# Data provided
·····
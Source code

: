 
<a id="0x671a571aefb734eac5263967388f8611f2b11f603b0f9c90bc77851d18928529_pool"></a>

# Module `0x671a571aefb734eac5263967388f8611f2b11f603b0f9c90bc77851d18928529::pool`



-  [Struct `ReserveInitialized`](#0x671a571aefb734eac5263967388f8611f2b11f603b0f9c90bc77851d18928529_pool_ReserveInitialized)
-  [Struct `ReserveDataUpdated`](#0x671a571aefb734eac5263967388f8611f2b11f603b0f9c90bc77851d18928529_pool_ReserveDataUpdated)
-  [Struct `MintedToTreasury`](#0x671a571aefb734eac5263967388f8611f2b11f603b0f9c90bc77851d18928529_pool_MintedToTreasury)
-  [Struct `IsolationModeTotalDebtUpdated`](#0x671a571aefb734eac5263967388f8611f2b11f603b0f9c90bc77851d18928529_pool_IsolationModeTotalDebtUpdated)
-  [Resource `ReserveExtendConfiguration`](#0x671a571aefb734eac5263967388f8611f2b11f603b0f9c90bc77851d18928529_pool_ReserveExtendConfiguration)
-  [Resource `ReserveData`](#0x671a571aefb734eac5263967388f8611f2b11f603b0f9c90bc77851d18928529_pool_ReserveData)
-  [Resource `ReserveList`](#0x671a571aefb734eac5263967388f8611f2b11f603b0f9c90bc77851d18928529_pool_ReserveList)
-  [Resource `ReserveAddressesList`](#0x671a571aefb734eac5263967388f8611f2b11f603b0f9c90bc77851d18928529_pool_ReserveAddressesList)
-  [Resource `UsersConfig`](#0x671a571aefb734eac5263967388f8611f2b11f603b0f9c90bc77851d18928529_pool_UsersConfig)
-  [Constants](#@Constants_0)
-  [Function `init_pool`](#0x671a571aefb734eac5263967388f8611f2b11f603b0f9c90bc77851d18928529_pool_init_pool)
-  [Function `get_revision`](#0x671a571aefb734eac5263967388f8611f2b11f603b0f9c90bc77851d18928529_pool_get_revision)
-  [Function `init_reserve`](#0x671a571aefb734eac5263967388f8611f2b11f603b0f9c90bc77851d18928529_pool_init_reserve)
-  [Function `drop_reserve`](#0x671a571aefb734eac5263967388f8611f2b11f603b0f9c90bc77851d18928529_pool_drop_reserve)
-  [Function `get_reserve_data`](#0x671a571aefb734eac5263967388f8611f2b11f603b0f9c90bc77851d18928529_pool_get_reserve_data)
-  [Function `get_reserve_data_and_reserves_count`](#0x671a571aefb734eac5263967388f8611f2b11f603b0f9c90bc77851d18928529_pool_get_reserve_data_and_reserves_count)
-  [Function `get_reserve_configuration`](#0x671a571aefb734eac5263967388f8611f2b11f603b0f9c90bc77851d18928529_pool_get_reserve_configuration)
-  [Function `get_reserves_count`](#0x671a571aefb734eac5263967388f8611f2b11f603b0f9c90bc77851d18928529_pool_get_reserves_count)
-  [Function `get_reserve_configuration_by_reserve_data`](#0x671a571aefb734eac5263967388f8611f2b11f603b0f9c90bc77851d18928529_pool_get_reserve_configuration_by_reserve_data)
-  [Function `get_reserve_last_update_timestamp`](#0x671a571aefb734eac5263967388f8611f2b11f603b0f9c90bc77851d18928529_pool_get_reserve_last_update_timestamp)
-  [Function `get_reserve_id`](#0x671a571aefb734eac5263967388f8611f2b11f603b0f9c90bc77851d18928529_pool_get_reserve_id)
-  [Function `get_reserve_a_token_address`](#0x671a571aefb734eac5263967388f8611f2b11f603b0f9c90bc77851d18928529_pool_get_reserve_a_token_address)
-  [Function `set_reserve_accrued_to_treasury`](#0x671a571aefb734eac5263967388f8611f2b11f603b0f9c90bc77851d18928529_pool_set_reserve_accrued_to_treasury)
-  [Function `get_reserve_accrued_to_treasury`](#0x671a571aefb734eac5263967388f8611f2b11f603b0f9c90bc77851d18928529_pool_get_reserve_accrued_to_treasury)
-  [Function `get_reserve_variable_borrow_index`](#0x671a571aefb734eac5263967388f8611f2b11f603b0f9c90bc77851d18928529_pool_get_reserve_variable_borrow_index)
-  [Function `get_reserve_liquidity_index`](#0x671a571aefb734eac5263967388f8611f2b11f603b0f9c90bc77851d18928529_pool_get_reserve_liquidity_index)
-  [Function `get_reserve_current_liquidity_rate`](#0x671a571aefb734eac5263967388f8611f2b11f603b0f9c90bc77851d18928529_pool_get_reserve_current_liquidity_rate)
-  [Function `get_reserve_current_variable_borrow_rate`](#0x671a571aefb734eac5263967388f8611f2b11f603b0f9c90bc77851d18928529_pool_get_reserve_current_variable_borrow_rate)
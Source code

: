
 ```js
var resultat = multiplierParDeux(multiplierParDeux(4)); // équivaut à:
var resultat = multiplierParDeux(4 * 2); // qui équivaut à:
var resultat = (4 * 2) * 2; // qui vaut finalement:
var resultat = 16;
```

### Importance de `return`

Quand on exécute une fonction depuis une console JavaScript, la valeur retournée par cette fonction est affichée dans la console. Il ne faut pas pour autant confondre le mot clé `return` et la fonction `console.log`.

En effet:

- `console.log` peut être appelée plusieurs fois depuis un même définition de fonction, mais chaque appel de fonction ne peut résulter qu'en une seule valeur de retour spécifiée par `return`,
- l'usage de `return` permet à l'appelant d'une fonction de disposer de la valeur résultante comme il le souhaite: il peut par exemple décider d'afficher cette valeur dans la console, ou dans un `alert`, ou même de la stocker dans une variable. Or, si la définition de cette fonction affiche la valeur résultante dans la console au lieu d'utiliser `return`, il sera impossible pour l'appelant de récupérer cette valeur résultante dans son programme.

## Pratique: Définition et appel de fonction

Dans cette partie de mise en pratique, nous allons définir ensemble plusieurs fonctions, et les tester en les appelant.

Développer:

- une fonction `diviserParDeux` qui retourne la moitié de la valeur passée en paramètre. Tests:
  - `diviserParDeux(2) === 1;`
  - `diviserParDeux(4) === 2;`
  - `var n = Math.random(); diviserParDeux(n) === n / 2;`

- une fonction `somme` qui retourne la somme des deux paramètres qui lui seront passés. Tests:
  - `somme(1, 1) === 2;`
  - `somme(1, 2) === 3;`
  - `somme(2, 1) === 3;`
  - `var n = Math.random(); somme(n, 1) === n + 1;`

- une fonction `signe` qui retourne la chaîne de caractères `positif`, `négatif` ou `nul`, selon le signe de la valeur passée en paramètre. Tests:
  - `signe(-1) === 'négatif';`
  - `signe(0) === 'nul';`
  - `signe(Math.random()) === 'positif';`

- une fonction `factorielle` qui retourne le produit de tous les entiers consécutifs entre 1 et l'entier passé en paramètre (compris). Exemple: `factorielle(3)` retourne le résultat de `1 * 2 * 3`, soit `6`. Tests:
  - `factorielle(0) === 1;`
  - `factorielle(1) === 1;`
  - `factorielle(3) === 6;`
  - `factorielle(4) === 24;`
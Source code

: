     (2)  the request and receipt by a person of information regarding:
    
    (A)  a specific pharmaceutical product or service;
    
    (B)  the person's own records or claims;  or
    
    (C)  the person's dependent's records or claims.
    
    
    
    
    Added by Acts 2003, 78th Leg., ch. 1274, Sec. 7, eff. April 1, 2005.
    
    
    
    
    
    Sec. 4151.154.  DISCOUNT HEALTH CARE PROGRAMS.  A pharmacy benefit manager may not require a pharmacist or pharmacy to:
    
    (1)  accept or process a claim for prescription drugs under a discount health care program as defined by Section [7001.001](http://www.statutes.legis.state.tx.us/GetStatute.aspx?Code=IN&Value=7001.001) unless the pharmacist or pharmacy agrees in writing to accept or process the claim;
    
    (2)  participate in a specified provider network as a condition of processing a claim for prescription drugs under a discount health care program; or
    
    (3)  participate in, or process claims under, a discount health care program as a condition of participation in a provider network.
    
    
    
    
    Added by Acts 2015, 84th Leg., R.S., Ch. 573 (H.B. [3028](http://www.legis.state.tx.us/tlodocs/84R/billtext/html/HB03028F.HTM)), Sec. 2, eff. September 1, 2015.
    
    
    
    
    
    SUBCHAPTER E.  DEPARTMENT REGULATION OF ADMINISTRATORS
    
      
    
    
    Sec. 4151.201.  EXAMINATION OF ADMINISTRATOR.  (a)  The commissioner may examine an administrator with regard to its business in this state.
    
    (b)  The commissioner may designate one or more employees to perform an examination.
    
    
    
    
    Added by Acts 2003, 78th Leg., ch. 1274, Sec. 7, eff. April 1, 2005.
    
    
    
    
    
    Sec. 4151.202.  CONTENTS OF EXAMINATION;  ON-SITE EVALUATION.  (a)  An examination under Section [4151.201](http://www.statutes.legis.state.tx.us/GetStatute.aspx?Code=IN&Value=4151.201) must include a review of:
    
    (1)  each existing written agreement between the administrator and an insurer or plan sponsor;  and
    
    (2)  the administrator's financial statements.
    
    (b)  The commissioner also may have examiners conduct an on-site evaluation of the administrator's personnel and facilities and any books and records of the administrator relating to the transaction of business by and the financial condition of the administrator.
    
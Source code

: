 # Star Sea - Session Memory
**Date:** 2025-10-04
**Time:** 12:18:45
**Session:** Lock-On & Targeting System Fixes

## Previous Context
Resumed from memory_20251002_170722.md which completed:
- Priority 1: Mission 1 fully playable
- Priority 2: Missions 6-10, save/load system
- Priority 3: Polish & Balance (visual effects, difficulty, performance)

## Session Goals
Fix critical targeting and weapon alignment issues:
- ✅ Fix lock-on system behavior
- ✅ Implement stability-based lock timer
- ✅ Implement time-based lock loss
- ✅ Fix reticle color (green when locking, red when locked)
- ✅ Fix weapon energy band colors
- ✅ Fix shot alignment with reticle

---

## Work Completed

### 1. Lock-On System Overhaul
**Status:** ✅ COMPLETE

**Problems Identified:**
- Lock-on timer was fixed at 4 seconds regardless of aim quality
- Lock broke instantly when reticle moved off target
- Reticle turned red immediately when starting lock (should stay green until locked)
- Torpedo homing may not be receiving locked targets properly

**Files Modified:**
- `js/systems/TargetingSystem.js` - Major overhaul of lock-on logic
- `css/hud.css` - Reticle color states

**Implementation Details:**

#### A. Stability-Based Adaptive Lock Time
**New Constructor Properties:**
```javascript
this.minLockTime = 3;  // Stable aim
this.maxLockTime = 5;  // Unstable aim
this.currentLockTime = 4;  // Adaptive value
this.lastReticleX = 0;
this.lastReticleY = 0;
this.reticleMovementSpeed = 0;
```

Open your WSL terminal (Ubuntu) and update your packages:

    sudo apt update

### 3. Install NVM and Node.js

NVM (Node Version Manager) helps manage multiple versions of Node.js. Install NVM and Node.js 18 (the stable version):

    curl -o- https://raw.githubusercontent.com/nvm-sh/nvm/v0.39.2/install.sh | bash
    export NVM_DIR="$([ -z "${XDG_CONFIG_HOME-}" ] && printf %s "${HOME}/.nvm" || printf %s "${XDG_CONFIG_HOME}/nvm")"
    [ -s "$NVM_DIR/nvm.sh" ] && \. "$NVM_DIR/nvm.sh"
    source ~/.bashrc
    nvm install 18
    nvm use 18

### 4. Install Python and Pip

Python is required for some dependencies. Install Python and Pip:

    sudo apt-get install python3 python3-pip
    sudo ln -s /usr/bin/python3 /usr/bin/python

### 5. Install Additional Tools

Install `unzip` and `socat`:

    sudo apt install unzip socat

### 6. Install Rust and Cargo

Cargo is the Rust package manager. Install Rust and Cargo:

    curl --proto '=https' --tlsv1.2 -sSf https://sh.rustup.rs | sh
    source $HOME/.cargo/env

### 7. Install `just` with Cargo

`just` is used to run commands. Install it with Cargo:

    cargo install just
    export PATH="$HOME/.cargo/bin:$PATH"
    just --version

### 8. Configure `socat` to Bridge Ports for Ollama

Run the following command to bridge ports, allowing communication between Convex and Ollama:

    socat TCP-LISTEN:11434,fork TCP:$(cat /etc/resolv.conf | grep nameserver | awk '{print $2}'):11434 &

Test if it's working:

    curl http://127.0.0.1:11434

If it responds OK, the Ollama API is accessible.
·····
# What to produce
After locating the line holding "Added by Acts 2015, 84th" above, output exactly that line and every line after it through the line holding "perform an examination.". Include nothing else.

# Written solution
    Added by Acts 2015, 84th Leg., R.S., Ch. 573 (H.B. [3028](http://www.legis.state.tx.us/tlodocs/84R/billtext/html/HB03028F.HTM)), Sec. 2, eff. September 1, 2015.
    
    
    
    
    
    SUBCHAPTER E.  DEPARTMENT REGULATION OF ADMINISTRATORS
    
      
    
    
    Sec. 4151.201.  EXAMINATION OF ADMINISTRATOR.  (a)  The commissioner may examine an administrator with regard to its business in this state.
    
    (b)  The commissioner may designate one or more employees to perform an examination.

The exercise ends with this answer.